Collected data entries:
┌──

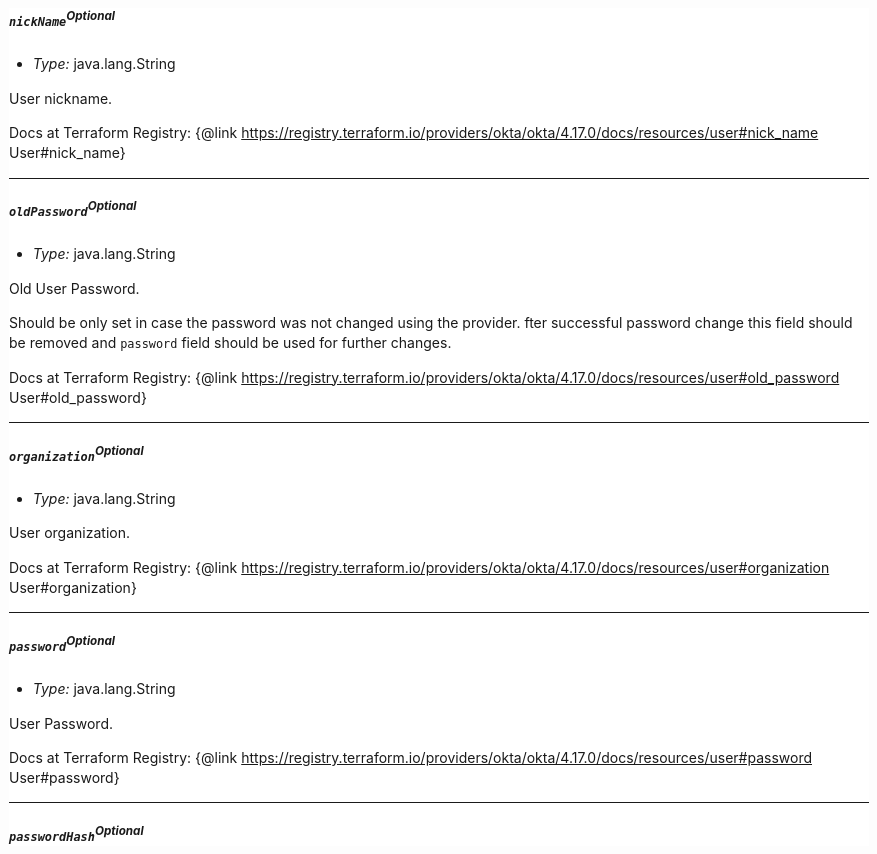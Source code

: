 
##### `nickName`<sup>Optional</sup> <a name="nickName" id="@cdktf/provider-okta.user.User.Initializer.parameter.nickName"></a>

- *Type:* java.lang.String

User nickname.

Docs at Terraform Registry: {@link https://registry.terraform.io/providers/okta/okta/4.17.0/docs/resources/user#nick_name User#nick_name}

---

##### `oldPassword`<sup>Optional</sup> <a name="oldPassword" id="@cdktf/provider-okta.user.User.Initializer.parameter.oldPassword"></a>

- *Type:* java.lang.String

Old User Password.

Should be only set in case the password was not changed using the provider. fter successful password change this field should be removed and `password` field should be used for further changes.

Docs at Terraform Registry: {@link https://registry.terraform.io/providers/okta/okta/4.17.0/docs/resources/user#old_password User#old_password}

---

##### `organization`<sup>Optional</sup> <a name="organization" id="@cdktf/provider-okta.user.User.Initializer.parameter.organization"></a>

- *Type:* java.lang.String

User organization.

Docs at Terraform Registry: {@link https://registry.terraform.io/providers/okta/okta/4.17.0/docs/resources/user#organization User#organization}

---

##### `password`<sup>Optional</sup> <a name="password" id="@cdktf/provider-okta.user.User.Initializer.parameter.password"></a>

- *Type:* java.lang.String

User Password.

Docs at Terraform Registry: {@link https://registry.terraform.io/providers/okta/okta/4.17.0/docs/resources/user#password User#password}

---

##### `passwordHash`<sup>Optional</sup> <a name="passwordHash" id="@cdktf/provider-okta.user.User.Initializer.parameter.passwordHash"></a>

└──

EXERCISE AIM: Print all records word for word, no images.

SOLUTION FOR THIS TASK:
Source code

: 
##### `nickName`<sup>Optional</sup> <a name="nickName" id="@cdktf/provider-okta.user.User.Initializer.parameter.nickName"></a>

- *Type:* java.lang.String

User nickname.

Docs at Terraform Registry: {@link https://registry.terraform.io/providers/okta/okta/4.17.0/docs/resources/user#nick_name User#nick_name}

---

##### `oldPassword`<sup>Optional</sup> <a name="oldPassword" id="@cdktf/provider-okta.user.User.Initializer.parameter.oldPassword"></a>

- *Type:* java.lang.String

Old User Password.

Should be only set in case the password was not changed using the provider. fter successful password change this field should be removed and `password` field should be used for further changes.

Docs at Terraform Registry: {@link https://registry.terraform.io/providers/okta/okta/4.17.0/docs/resources/user#old_password User#old_password}

---

##### `organization`<sup>Optional</sup> <a name="organization" id="@cdktf/provider-okta.user.User.Initializer.parameter.organization"></a>

- *Type:* java.lang.String

User organization.

Docs at Terraform Registry: {@link https://registry.terraform.io/providers/okta/okta/4.17.0/docs/resources/user#organization User#organization}

---

##### `password`<sup>Optional</sup> <a name="password" id="@cdktf/provider-okta.user.User.Initializer.parameter.password"></a>

- *Type:* java.lang.String

User Password.

Docs at Terraform Registry: {@link https://registry.terraform.io/providers/okta/okta/4.17.0/docs/resources/user#password User#password}

---

##### `passwordHash`<sup>Optional</sup> <a name="passwordHash" id="@cdktf/provider-okta.user.User.Initializer.parameter.passwordHash"></a>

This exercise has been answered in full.